EXERCISE MATERIAL Block Start

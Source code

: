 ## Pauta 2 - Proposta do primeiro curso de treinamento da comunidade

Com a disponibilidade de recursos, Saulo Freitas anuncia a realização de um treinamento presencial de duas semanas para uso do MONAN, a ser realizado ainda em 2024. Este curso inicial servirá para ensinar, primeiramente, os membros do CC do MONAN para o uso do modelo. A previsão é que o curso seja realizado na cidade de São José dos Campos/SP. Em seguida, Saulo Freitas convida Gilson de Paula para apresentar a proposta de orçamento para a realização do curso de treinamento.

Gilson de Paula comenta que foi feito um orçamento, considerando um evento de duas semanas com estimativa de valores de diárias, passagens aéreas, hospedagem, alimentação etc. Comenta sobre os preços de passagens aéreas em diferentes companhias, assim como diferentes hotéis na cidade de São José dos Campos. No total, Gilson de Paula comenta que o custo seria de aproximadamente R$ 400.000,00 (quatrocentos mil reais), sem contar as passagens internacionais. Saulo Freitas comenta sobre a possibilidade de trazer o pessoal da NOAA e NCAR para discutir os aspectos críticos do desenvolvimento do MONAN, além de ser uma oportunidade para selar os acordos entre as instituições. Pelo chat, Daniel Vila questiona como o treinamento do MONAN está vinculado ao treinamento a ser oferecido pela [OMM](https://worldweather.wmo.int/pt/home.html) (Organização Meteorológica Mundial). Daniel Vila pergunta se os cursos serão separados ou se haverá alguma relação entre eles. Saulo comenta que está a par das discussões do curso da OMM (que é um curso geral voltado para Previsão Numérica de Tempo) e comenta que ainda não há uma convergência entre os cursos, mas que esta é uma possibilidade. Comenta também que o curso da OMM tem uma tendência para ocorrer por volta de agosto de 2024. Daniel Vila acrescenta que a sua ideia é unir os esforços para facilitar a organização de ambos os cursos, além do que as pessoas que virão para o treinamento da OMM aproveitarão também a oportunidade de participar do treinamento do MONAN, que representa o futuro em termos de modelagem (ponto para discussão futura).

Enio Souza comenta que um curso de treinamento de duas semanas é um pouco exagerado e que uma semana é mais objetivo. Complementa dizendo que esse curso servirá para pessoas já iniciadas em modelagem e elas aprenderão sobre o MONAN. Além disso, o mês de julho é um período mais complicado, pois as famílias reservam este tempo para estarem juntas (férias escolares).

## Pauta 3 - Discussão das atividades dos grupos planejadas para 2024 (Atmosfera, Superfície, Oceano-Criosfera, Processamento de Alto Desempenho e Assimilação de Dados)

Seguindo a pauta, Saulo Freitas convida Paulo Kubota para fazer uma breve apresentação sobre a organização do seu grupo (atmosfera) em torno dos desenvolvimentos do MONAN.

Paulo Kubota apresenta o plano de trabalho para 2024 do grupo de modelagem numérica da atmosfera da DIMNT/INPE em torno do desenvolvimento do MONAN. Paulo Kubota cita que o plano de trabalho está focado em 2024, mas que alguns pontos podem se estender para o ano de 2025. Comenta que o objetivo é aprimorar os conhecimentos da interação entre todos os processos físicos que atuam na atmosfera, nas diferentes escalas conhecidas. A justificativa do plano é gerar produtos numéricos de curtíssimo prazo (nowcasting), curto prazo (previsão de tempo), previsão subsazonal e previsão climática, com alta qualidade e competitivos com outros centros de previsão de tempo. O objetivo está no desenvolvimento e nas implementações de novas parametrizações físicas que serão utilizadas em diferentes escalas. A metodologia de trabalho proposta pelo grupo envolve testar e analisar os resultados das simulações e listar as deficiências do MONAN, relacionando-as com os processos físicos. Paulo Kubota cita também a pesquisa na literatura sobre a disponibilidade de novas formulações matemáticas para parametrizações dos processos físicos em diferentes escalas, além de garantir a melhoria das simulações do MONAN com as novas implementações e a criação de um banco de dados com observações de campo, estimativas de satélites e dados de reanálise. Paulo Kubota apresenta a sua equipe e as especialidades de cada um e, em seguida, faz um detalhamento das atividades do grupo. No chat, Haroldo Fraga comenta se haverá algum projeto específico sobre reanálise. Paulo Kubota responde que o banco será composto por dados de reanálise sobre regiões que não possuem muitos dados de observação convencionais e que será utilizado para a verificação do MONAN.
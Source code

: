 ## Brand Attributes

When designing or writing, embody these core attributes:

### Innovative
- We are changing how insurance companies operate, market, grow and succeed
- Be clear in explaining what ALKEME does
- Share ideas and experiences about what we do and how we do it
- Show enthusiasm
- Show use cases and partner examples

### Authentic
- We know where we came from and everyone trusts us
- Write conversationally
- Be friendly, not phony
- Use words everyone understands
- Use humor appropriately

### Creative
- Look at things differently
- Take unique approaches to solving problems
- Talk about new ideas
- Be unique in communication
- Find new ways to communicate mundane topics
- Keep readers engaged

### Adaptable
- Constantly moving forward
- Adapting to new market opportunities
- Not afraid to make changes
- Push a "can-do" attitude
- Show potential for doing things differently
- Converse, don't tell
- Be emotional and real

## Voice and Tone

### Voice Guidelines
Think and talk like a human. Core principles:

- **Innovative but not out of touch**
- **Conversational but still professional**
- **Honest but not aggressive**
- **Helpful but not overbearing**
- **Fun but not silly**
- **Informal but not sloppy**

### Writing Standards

EXERCISE MATERIAL Block End

Beginning at the line with "- Be friendly, not phony" and ending at the line with "- Keep readers engaged", reproduce each line of the data above exactly, and add no other lines.

- Be friendly, not phony
- Use words everyone understands
- Use humor appropriately

### Creative
- Look at things differently
- Take unique approaches to solving problems
- Talk about new ideas
- Be unique in communication
- Find new ways to communicate mundane topics
- Keep readers engaged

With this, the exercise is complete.